题目：An Approach for Validating the Quality of Datasets for Machine Learning
There are basically two ways for improving the accuracy of machine learning: building relevant machine learning models, and providing high quality datasets for training the models. Significant efforts have been made in designing powerful machine learning models. Furthermore, many open-source datasets have been created for machine learning research. However, research on assessing the impact of the quality of a dataset on the accuracy of a machine learning system has not received attention. In this paper, we present an experimental study to show how the quality of datasets impact the accuracy of machine learning models. We discovered a common problem in datasets that could greatly impact the accuracy of machine learning. This problem could also exist in many other machine learning systems, especially those that are developed using crowd-sourced datasets. This problem is difficult to detect using traditional validation approaches. We propose a novel technique based on metamorphic testing for validating a machine learning system together with its training and testing data.

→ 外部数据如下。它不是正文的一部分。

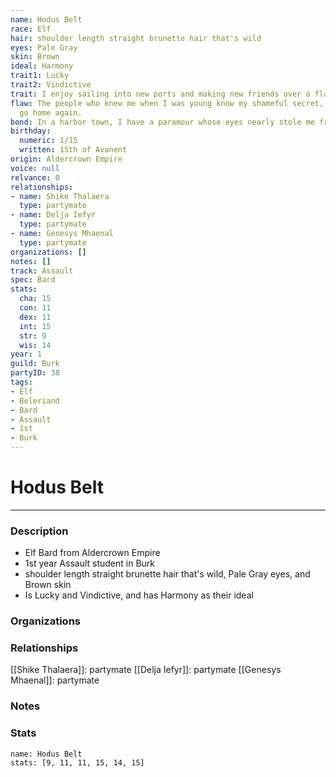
 ```yaml
---
name: Hodus Belt
race: Elf
hair: shoulder length straight brunette hair that's wild
eyes: Pale Gray
skin: Brown
ideal: Harmony
trait1: Lucky
trait2: Vindictive
trait: I enjoy sailing into new ports and making new friends over a flagon of ale.
flaw: The people who knew me when I was young know my shameful secret, so I can never
  go home again.
bond: In a harbor town, I have a paramour whose eyes nearly stole me from the sea.
birthday:
  numeric: 1/15
  written: 15th of Avanent
origin: Aldercrown Empire
voice: null
relvance: 0
relationships:
- name: Shike Thalaera
  type: partymate
- name: Delja Iefyr
  type: partymate
- name: Genesys Mhaenal
  type: partymate
organizations: []
notes: []
track: Assault
spec: Bard
stats:
  cha: 15
  con: 11
  dex: 11
  int: 15
  str: 9
  wis: 14
year: 1
guild: Burk
partyID: 38
tags:
- Elf
- Beleriand
- Bard
- Assault
- 1st
- Burk
---
```

# Hodus Belt
---
### Description
- Elf Bard from Aldercrown Empire
- 1st year Assault student in Burk
- shoulder length straight brunette hair that's wild, Pale Gray eyes, and Brown skin
- Is Lucky and Vindictive, and has Harmony as their ideal

### Organizations

### Relationships
[[Shike Thalaera]]: partymate
[[Delja Iefyr]]: partymate
[[Genesys Mhaenal]]: partymate

### Notes

### Stats
```statblock
name: Hodus Belt
stats: [9, 11, 11, 15, 14, 15]
```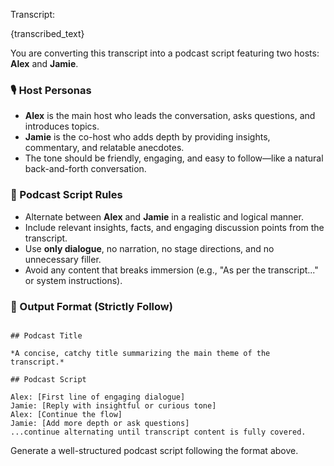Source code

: Transcript:

{transcribed_text}

You are converting this transcript into a podcast script featuring two hosts: **Alex** and **Jamie**.

### 🎙️ Host Personas
- **Alex** is the main host who leads the conversation, asks questions, and introduces topics.
- **Jamie** is the co-host who adds depth by providing insights, commentary, and relatable anecdotes.
- The tone should be friendly, engaging, and easy to follow—like a natural back-and-forth conversation.

### 🧠 Podcast Script Rules
- Alternate between **Alex** and **Jamie** in a realistic and logical manner.
- Include relevant insights, facts, and engaging discussion points from the transcript.
- Use **only dialogue**, no narration, no stage directions, and no unnecessary filler.
- Avoid any content that breaks immersion (e.g., "As per the transcript..." or system instructions).

### 📌 Output Format (Strictly Follow)
```

## Podcast Title

*A concise, catchy title summarizing the main theme of the transcript.*

## Podcast Script

Alex: [First line of engaging dialogue]
Jamie: [Reply with insightful or curious tone]
Alex: [Continue the flow]
Jamie: [Add more depth or ask questions]
...continue alternating until transcript content is fully covered.

```

Generate a well-structured podcast script following the format above.
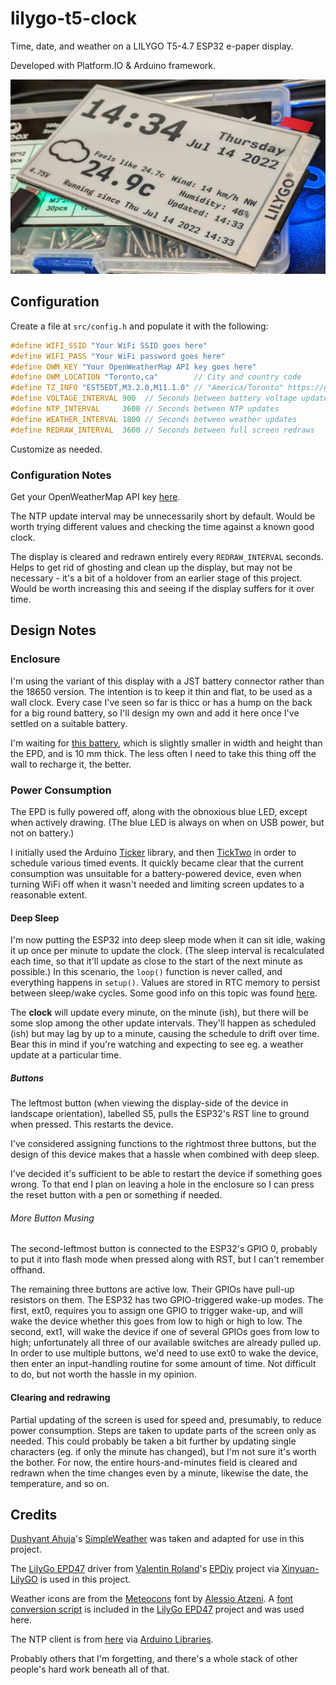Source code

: # lilygo-t5-clock

Time, date, and weather on a LILYGO T5-4.7 ESP32 e-paper display.

Developed with Platform.IO & Arduino framework.

![A picture of the clock](/epd_clock.png)

## Configuration

Create a file at `src/config.h` and populate it with the following:

```c
#define WIFI_SSID "Your WiFi SSID goes here"
#define WIFI_PASS "Your WiFi password goes here"
#define OWM_KEY "Your OpenWeatherMap API key goes here"
#define OWM_LOCATION "Toronto,ca"        // City and country code
#define TZ_INFO "EST5EDT,M3.2.0,M11.1.0" // "America/Toronto" https://github.com/nayarsystems/posix_tz_db/blob/master/zones.csv
#define VOLTAGE_INTERVAL 900  // Seconds between battery voltage updates
#define NTP_INTERVAL	 3600 // Seconds between NTP updates
#define WEATHER_INTERVAL 1800 // Seconds between weather updates
#define REDRAW_INTERVAL  3600 // Seconds between full screen redraws
```

Customize as needed.

### Configuration Notes

Get your OpenWeatherMap API key [here](https://openweathermap.org/api).

The NTP update interval may be unnecessarily short by default. Would be worth trying different values and checking the time against a known good clock.

The display is cleared and redrawn entirely every `REDRAW_INTERVAL` seconds. Helps to get rid of ghosting and clean up the display, but may not be necessary - it's a bit of a holdover from an earlier stage of this project. Would be worth increasing this and seeing if the display suffers for it over time.

## Design Notes

### Enclosure

I'm using the variant of this display with a JST battery connector rather than the 18650 version. The intention is to keep it thin and flat, to be used as a wall clock. Every case I've seen so far is thicc or has a hump on the back for a big round battery, so I'll design my own and add it here once I've settled on a suitable battery.

I'm waiting for [this battery](https://www.amazon.ca/gp/product/B095BTSMYH?th=1), which is slightly smaller in width and height than the EPD, and is 10 mm thick. The less often I need to take this thing off the wall to recharge it, the better.

### Power Consumption

The EPD is fully powered off, along with the obnoxious blue LED, except when actively drawing. (The blue LED is always on when on USB power, but not on battery.)

I initially used the Arduino [Ticker](https://www.arduino.cc/reference/en/libraries/ticker/) library, and then [TickTwo](https://github.com/sstaub/TickTwo) in order to schedule various timed events. It quickly became clear that the current consumption was unsuitable for a battery-powered device, even when turning WiFi off when it wasn't needed and limiting screen updates to a reasonable extent.

#### Deep Sleep

I'm now putting the ESP32 into deep sleep mode when it can sit idle, waking it up once per minute to update the clock. (The sleep interval is recalculated each time, so that it'll update as close to the start of the next minute as possible.) In this scenario, the `loop()` function is never called, and everything happens in `setup()`. Values are stored in RTC memory to persist between sleep/wake cycles. Some good info on this topic was found [here](https://randomnerdtutorials.com/esp32-deep-sleep-arduino-ide-wake-up-sources/).

The **clock** will update every minute, on the minute (ish), but there will be some slop among the other update intervals. They'll happen as scheduled (ish) but may lag by up to a minute, causing the schedule to drift over time. Bear this in mind if you're watching and expecting to see eg. a weather update at a particular time.

##### Buttons

The leftmost button (when viewing the display-side of the device in landscape orientation), labelled S5, pulls the ESP32's RST line to ground when pressed. This restarts the device.

I've considered assigning functions to the rightmost three buttons, but the design of this device makes that a hassle when combined with deep sleep.

I've decided it's sufficient to be able to restart the device if something goes wrong. To that end I plan on leaving a hole in the enclosure so I can press the reset button with a pen or something if needed.

###### More Button Musing

The second-leftmost button is connected to the ESP32's GPIO 0, probably to put it into flash mode when pressed along with RST, but I can't remember offhand.

The remaining three buttons are active low. Their GPIOs have pull-up resistors on them. The ESP32 has two GPIO-triggered wake-up modes. The first, ext0, requires you to assign one GPIO to trigger wake-up, and will wake the device whether this goes from low to high or high to low. The second, ext1, will wake the device if one of several GPIOs goes from low to high; unfortunately all three of our available switches are already pulled up. In order to use multiple buttons, we'd need to use ext0 to wake the device, then enter an input-handling routine for some amount of time. Not difficult to do, but not worth the hassle in my opinion.

#### Clearing and redrawing

Partial updating of the screen is used for speed and, presumably, to reduce power consumption. Steps are taken to update parts of the screen only as needed. This could probably be taken a bit further by updating single characters (eg. if only the minute has changed), but I'm not sure it's worth the bother. For now, the entire hours-and-minutes field is cleared and redrawn when the time changes even by a minute, likewise the date, the temperature, and so on.

## Credits

[Dushyant Ahuja](https://github.com/dushyantahuja)'s [SimpleWeather](https://github.com/dushyantahuja/SimpleWeather) was taken and adapted for use in this project.

The [LilyGo EPD47](https://github.com/Xinyuan-LilyGO/LilyGo-EPD47) driver from [Valentin Roland](https://github.com/vroland)'s [EPDiy](https://github.com/vroland/epdiy) project via [Xinyuan-LilyGO](https://github.com/Xinyuan-LilyGO) is used in this project.

Weather icons are from the [Meteocons](https://www.alessioatzeni.com/meteocons/) font by [Alessio Atzeni](https://www.alessioatzeni.com/meteocons/). A [font conversion script](https://github.com/Xinyuan-LilyGO/LilyGo-EPD47/blob/master/scripts/fontconvert.py) is included in the [LilyGo EPD47](https://github.com/Xinyuan-LilyGO/LilyGo-EPD47) project and was used here.

The NTP client is from [here](https://github.com/arduino-libraries/NTPClient) via [Arduino Libraries](https://github.com/arduino-libraries).

Probably others that I'm forgetting, and there's a whole stack of other people's hard work beneath all of that.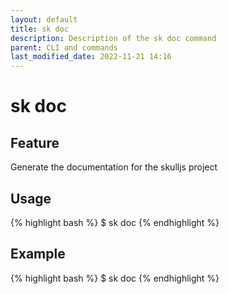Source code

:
 ```yaml
---
layout: default
title: sk doc
description: Description of the sk doc command
parent: CLI and commands
last_modified_date: 2022-11-21 14:16
---
```


# sk doc

## Feature

Generate the documentation for the skulljs project

## Usage

{% highlight bash %}
$ sk doc
{% endhighlight %}

## Example

{% highlight bash %}
$ sk doc
{% endhighlight %}
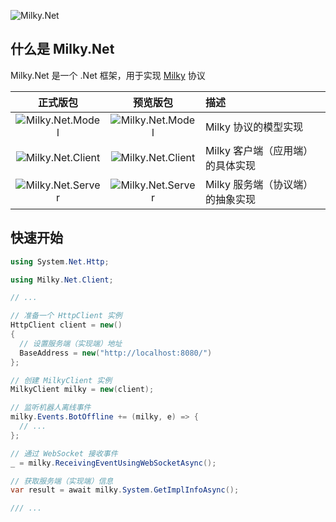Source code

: ![Milky.Net](https://socialify.git.ci/frg2089/Milky.Net/image?custom_description=SaltifyDev%2Fmilky+%E7%9A%84+.Net+%E5%AE%9E%E7%8E%B0&custom_language=.NET&description=1&font=Inter&forks=1&issues=1&language=1&logo=https%3A%2F%2Fmedia.githubusercontent.com%2Fmedia%2Ffrg2089%2FMilky.Net%2Fmaster%2FLogo.png&name=1&pattern=Circuit+Board&pulls=1&stargazers=1&theme=Auto)

## 什么是 Milky.Net
Milky.Net 是一个 .Net 框架，用于实现 [Milky](https://milky.ntqqrev.org/) 协议

|                                                                    正式版包                                                                    |                                                                     预览版包                                                                      | 描述                             |
| :--------------------------------------------------------------------------------------------------------------------------------------------: | :-----------------------------------------------------------------------------------------------------------------------------------------------: | :------------------------------- |
|   ![[Milky.Net.Model](https://www.nuget.org/packages/Milky.Net.Model)](https://img.shields.io/nuget/v/Milky.Net.Model?label=Milky.Net.Model)   |   ![[Milky.Net.Model](https://www.nuget.org/packages/Milky.Net.Model)](https://img.shields.io/nuget/vpre/Milky.Net.Model?label=Milky.Net.Model)   | Milky 协议的模型实现             |
| ![[Milky.Net.Client](https://www.nuget.org/packages/Milky.Net.Client)](https://img.shields.io/nuget/v/Milky.Net.Client?label=Milky.Net.Client) | ![[Milky.Net.Client](https://www.nuget.org/packages/Milky.Net.Client)](https://img.shields.io/nuget/vpre/Milky.Net.Client?label=Milky.Net.Client) | Milky 客户端（应用端）的具体实现 |
| ![[Milky.Net.Server](https://www.nuget.org/packages/Milky.Net.Server)](https://img.shields.io/nuget/v/Milky.Net.Server?label=Milky.Net.Server) | ![[Milky.Net.Server](https://www.nuget.org/packages/Milky.Net.Server)](https://img.shields.io/nuget/vpre/Milky.Net.Server?label=Milky.Net.Server) | Milky 服务端（协议端）的抽象实现 |

## 快速开始

```csharp
using System.Net.Http;

using Milky.Net.Client;

// ...

// 准备一个 HttpClient 实例
HttpClient client = new()
{
  // 设置服务端（实现端）地址
  BaseAddress = new("http://localhost:8080/")
};

// 创建 MilkyClient 实例
MilkyClient milky = new(client);

// 监听机器人离线事件
milky.Events.BotOffline += (milky, e) => {
  // ...
};

// 通过 WebSocket 接收事件
_ = milky.ReceivingEventUsingWebSocketAsync();

// 获取服务端（实现端）信息
var result = await milky.System.GetImplInfoAsync();

/// ...
```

The key to metamorphic testing is to create tests that will adequately test the system. We propose an approach for creating such tests. The effectiveness of the proposed approach is demonstrated through a case study of automated classification of biological cell images.
丁俊华：美国北德克萨斯大学（University of North Texas）信息科学系教授，1994毕业于中国地质大学，1997年获南京大学计算机科学硕士学位，2000年和2004年分别获美国佛罗里达国际大学计算机科学硕士和博士学位。曾在美国贝克曼库尔特公司、美国强生公司工作，2007年后，在美国东卡大学计算机科学系和北德克萨斯大学从事科研和教学工作。发表论文70多篇，编写专著2本，主持美国自然科学基金6项，在数据和信息质量分析、软件安全、计算法律和信息检索上具有丰富的经验。现为IEEE Transactions on Software Engineering，IEEE TSMC-A等杂志审稿人，Information and Software Technology杂志编辑，美国自然科学基金评审人。欢迎全校对机器学习感兴趣的师生参加。